---------- Data to examine ----------
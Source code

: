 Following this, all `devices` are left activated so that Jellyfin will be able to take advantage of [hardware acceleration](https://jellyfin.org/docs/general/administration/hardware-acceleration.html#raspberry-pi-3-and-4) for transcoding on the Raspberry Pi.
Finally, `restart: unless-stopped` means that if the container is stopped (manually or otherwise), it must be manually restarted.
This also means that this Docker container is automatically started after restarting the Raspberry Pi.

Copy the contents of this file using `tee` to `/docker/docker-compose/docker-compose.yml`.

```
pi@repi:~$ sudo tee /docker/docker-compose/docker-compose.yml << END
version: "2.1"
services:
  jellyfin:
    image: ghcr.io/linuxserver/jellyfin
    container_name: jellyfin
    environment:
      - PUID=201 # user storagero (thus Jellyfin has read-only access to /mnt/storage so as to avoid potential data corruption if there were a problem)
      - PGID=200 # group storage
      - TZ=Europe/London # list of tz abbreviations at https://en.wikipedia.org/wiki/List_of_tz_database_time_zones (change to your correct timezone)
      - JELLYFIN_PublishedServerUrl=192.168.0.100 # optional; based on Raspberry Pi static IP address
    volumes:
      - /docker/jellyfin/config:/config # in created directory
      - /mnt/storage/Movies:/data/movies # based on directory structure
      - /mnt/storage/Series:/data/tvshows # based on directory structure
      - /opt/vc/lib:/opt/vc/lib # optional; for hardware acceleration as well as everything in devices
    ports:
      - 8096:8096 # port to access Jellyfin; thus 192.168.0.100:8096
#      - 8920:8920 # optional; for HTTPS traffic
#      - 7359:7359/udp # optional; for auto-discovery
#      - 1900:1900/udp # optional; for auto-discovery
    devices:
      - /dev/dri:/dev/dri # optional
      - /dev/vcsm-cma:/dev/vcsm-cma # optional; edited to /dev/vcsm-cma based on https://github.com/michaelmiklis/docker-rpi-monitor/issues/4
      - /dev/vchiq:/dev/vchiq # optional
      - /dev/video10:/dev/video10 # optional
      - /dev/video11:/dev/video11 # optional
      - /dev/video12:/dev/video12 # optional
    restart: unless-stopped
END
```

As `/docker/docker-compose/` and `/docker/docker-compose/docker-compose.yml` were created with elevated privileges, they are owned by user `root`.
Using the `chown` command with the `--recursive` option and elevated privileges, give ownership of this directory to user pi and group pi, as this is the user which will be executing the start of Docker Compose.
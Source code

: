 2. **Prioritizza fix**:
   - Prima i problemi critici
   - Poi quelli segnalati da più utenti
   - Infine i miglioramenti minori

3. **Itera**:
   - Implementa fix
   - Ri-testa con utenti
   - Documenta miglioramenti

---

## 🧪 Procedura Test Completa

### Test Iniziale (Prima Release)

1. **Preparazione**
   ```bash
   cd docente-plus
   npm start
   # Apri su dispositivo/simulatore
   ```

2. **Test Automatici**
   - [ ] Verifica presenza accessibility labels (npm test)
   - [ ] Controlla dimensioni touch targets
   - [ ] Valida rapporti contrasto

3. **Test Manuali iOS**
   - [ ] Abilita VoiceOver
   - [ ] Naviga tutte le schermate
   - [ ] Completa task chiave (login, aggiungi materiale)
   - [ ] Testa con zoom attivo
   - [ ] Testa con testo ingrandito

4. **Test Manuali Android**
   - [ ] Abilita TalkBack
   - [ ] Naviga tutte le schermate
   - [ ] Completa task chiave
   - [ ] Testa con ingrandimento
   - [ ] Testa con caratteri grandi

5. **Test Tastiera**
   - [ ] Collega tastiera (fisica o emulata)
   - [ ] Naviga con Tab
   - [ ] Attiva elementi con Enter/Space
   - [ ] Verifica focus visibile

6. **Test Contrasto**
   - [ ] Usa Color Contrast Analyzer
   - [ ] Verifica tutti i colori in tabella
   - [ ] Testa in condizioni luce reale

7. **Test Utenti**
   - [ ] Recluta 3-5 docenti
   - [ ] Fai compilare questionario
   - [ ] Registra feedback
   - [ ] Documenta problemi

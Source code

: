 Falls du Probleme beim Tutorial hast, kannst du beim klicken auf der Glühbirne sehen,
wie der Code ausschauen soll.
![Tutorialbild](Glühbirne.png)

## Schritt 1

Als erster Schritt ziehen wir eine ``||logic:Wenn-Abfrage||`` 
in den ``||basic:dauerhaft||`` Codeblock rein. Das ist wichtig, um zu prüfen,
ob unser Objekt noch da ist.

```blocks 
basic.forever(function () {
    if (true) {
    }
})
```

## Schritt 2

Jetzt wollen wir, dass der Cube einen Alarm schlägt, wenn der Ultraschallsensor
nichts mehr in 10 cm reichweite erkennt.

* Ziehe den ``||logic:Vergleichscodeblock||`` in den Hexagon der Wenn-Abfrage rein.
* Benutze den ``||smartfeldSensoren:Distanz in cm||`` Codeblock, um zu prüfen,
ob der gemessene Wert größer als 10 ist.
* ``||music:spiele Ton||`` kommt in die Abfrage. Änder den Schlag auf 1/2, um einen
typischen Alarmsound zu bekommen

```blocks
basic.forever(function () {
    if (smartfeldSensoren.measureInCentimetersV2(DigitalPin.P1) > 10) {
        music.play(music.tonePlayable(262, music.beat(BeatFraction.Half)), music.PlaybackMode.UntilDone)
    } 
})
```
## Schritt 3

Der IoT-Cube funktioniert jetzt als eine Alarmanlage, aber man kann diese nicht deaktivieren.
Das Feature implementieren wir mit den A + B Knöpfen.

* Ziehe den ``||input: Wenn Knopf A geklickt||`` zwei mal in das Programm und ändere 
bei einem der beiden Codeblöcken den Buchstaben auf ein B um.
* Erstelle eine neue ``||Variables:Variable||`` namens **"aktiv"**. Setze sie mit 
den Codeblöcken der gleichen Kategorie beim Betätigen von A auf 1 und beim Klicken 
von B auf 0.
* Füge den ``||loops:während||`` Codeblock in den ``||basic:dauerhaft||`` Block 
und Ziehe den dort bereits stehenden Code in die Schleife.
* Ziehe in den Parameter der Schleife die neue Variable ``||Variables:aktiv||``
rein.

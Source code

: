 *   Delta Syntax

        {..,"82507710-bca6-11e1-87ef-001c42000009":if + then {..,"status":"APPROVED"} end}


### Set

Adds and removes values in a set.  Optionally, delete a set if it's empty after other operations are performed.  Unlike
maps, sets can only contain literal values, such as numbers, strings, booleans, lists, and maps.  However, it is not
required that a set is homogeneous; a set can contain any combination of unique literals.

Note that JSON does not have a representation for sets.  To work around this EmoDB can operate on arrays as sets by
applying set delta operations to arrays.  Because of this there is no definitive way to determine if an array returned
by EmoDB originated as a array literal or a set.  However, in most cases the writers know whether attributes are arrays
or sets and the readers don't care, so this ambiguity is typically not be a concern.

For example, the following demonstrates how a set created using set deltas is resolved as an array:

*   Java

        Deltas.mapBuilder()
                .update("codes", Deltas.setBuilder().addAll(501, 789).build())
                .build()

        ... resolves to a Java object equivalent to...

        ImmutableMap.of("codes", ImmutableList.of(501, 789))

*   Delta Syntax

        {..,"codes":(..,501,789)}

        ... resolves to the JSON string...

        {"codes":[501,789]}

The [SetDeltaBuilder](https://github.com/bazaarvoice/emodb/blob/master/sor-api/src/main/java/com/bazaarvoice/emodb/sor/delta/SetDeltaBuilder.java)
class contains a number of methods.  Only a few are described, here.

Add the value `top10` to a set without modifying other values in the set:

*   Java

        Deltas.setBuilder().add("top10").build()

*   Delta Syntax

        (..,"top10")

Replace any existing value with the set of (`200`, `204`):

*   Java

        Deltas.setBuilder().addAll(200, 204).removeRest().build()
----------
- **Exercise objective**: The lines above that hold the word "dauerhaft" need counting; write the count and nothing more.

- **Exercise answer**: 2